NOW JACKIE WAS PREGNANT once again, and rather than run the risk of losing another baby, she remained home in Georgetown and supported her husband in other ways, most notably a syndicated newspaper column she wrote called “Campaign Wife.” Admired from the moment she was presented in 1947, at the age of 17, as Debutante of the Year for her tremendous style (“Always dress like a marble column,” she was later quoted as saying), people were captivated by her poise, warmth and breathy voice. As a speaker, she was naturally composed and compelling, yet she spoke with that aristocratic “twang” that had her pronounce her o’s like aw and single syllable words, like year, stretched to two, as in ye-ah. People loved that about America’s princess; it made her sound so regal.

There were, however, concerns from JFK’s primary campaign headquarters. He was heading to campaign in West Virginia, one of the poorest states in the nation, when Jack’s advisors warned him that Jackie’s superior ways would harm his chances in a state he was already predicted to lose. Instead, crowds lined the streets ten deep in an attempt to capture even a glimpse of this lovely young woman. Her warm smile, her affected but charming accent and her sense of calm and composure captured the hearts of West Virginia, and Jack took the state handily. Now the challenge was whether he could win the election. The nation was in the throes of reinventing itself after four decades of world wars bridged by the Great Depression and now, at the height of the Cold War with Russia. Once again, Jackie was the answer.
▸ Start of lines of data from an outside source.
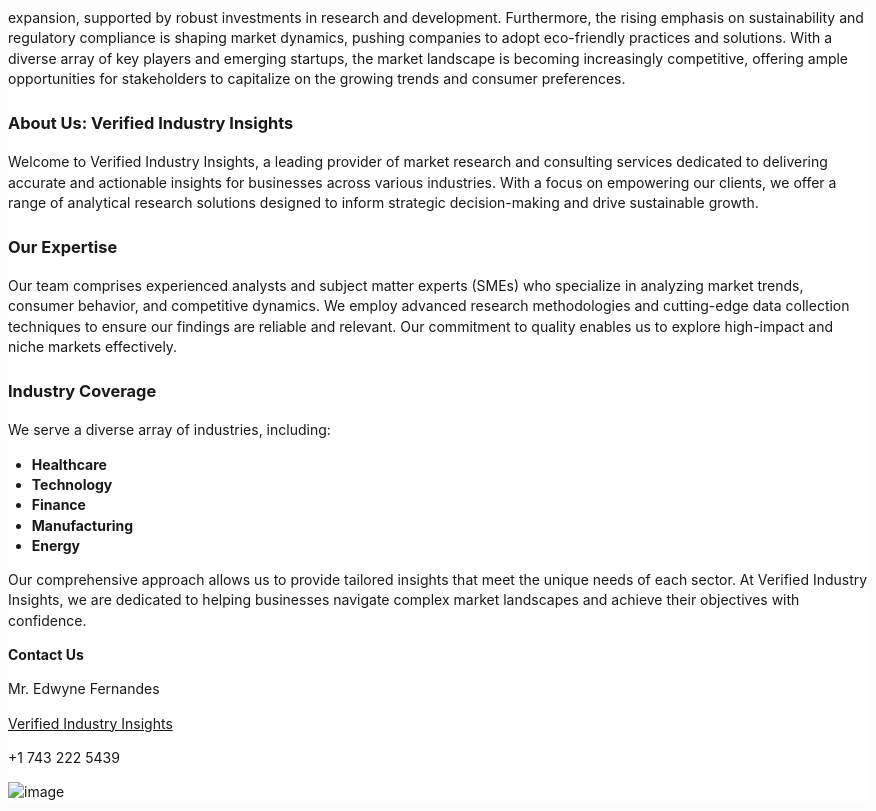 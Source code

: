 expansion, supported by robust investments in research and development. Furthermore, the rising emphasis on sustainability and regulatory compliance is shaping market dynamics, pushing companies to adopt eco-friendly practices and solutions. With a diverse array of key players and emerging startups, the market landscape is becoming increasingly competitive, offering ample opportunities for stakeholders to capitalize on the growing trends and consumer preferences.</p><h3>About Us: Verified Industry Insights</h3><p>Welcome to Verified Industry Insights, a leading provider of market research and consulting services dedicated to delivering accurate and actionable insights for businesses across various industries. With a focus on empowering our clients, we offer a range of analytical research solutions designed to inform strategic decision-making and drive sustainable growth.</p><h3>Our Expertise</h3><p>Our team comprises experienced analysts and subject matter experts (SMEs) who specialize in analyzing market trends, consumer behavior, and competitive dynamics. We employ advanced research methodologies and cutting-edge data collection techniques to ensure our findings are reliable and relevant. Our commitment to quality enables us to explore high-impact and niche markets effectively.</p><h3>Industry Coverage</h3><p>We serve a diverse array of industries, including:</p><ul><li><strong>Healthcare</strong></li><li><strong>Technology</strong></li><li><strong>Finance</strong></li><li><strong>Manufacturing</strong></li><li><strong>Energy</strong></li></ul><p>Our comprehensive approach allows us to provide tailored insights that meet the unique needs of each sector. At Verified Industry Insights, we are dedicated to helping businesses navigate complex market landscapes and achieve their objectives with confidence.</p><p><strong>Contact Us</strong></p><p>Mr. Edwyne Fernandes</p><p><a href="https://www.verifiedindustryinsights.com/">Verified Industry Insights</a></p><p>+1 743 222 5439</p>
![image](https://github.com/user-attachments/assets/03de2dde-e3cd-4e70-80ad-4bce948f84be)
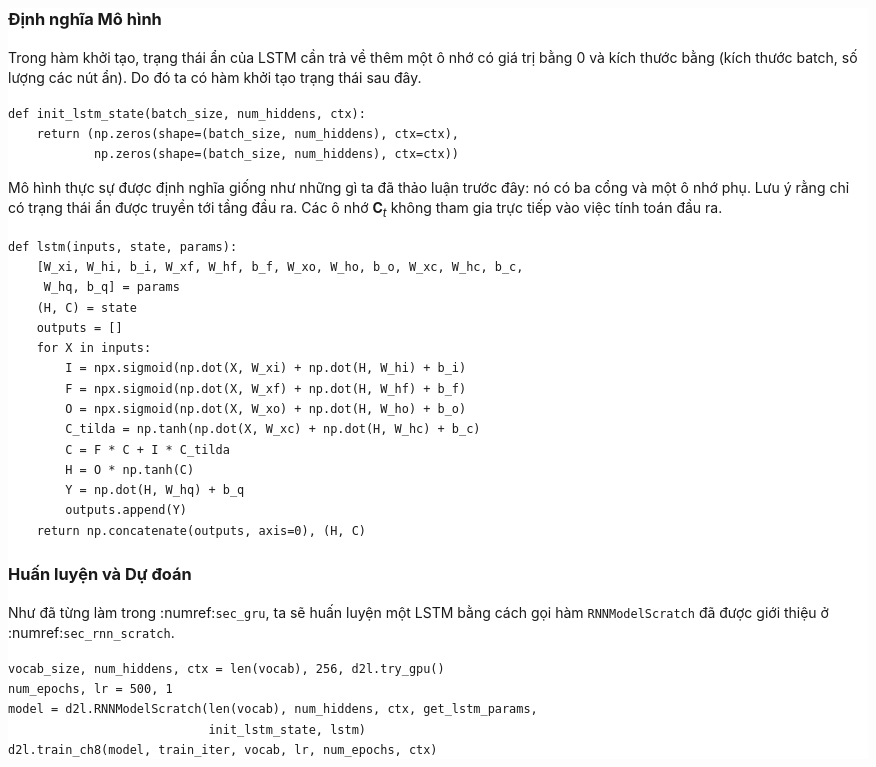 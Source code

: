 





### Định nghĩa Mô hình



Trong hàm khởi tạo, trạng thái ẩn của LSTM cần trả về thêm một ô nhớ có giá trị bằng $0$ và kích thước bằng (kích thước batch, số lượng các nút ẩn).
Do đó ta có hàm khởi tạo trạng thái sau đây.

```{.python .input  n=3}
def init_lstm_state(batch_size, num_hiddens, ctx):
    return (np.zeros(shape=(batch_size, num_hiddens), ctx=ctx),
            np.zeros(shape=(batch_size, num_hiddens), ctx=ctx))
```



Mô hình thực sự được định nghĩa giống như những gì ta đã thảo luận trước đây: nó có ba cổng và một ô nhớ phụ.
Lưu ý rằng chỉ có trạng thái ẩn được truyền tới tầng đầu ra.
Các ô nhớ $\mathbf{C}_t$ không tham gia trực tiếp vào việc tính toán đầu ra.


```{.python .input  n=4}
def lstm(inputs, state, params):
    [W_xi, W_hi, b_i, W_xf, W_hf, b_f, W_xo, W_ho, b_o, W_xc, W_hc, b_c,
     W_hq, b_q] = params
    (H, C) = state
    outputs = []
    for X in inputs:
        I = npx.sigmoid(np.dot(X, W_xi) + np.dot(H, W_hi) + b_i)
        F = npx.sigmoid(np.dot(X, W_xf) + np.dot(H, W_hf) + b_f)
        O = npx.sigmoid(np.dot(X, W_xo) + np.dot(H, W_ho) + b_o)
        C_tilda = np.tanh(np.dot(X, W_xc) + np.dot(H, W_hc) + b_c)
        C = F * C + I * C_tilda
        H = O * np.tanh(C)
        Y = np.dot(H, W_hq) + b_q
        outputs.append(Y)
    return np.concatenate(outputs, axis=0), (H, C)
```







### Huấn luyện và Dự đoán



Như đã từng làm trong :numref:`sec_gru`, ta sẽ huấn luyện một LSTM bằng cách gọi hàm `RNNModelScratch` đã được giới thiệu ở :numref:`sec_rnn_scratch`.

```{.python .input  n=9}
vocab_size, num_hiddens, ctx = len(vocab), 256, d2l.try_gpu()
num_epochs, lr = 500, 1
model = d2l.RNNModelScratch(len(vocab), num_hiddens, ctx, get_lstm_params,
                            init_lstm_state, lstm)
d2l.train_ch8(model, train_iter, vocab, lr, num_epochs, ctx)
```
On November 8, 1960, by one of the narrowest margins of any presidential election, JFK defeated Richard Nixon to become the 35th president of the United States, the country’s first Catholic president and the youngest president in American history. Two weeks later, on November 25, Jackie gave birth to their first son, John F. Kennedy, Jr., and in the ensuing two weeks of her hospital recovery, reports were issued daily to assure a delighted nation that all was well with mother and child. On January 20, 1961, with eight inches of snow having fallen the night before, JFK was sworn into office on the steps of the Capitol Building. Jackie, incredibly slim after the recent birth, was dressed in an impeccably tailored inauguration ensemble designed by her friend, Oleg Cassini, wearing for the first time the “pillbox hat” that would become one of her most recognized fashion statements. Looking at the film footage, Jackie seems forgotten as seven or eight people separate her from her husband after the inauguration ceremony, as the guests filed out. But when she eventually caught up with him for a seemingly private moment, their feelings were captured in a photograph that would become one of her favorites. There were, she said in her tapes, tears in his eyes.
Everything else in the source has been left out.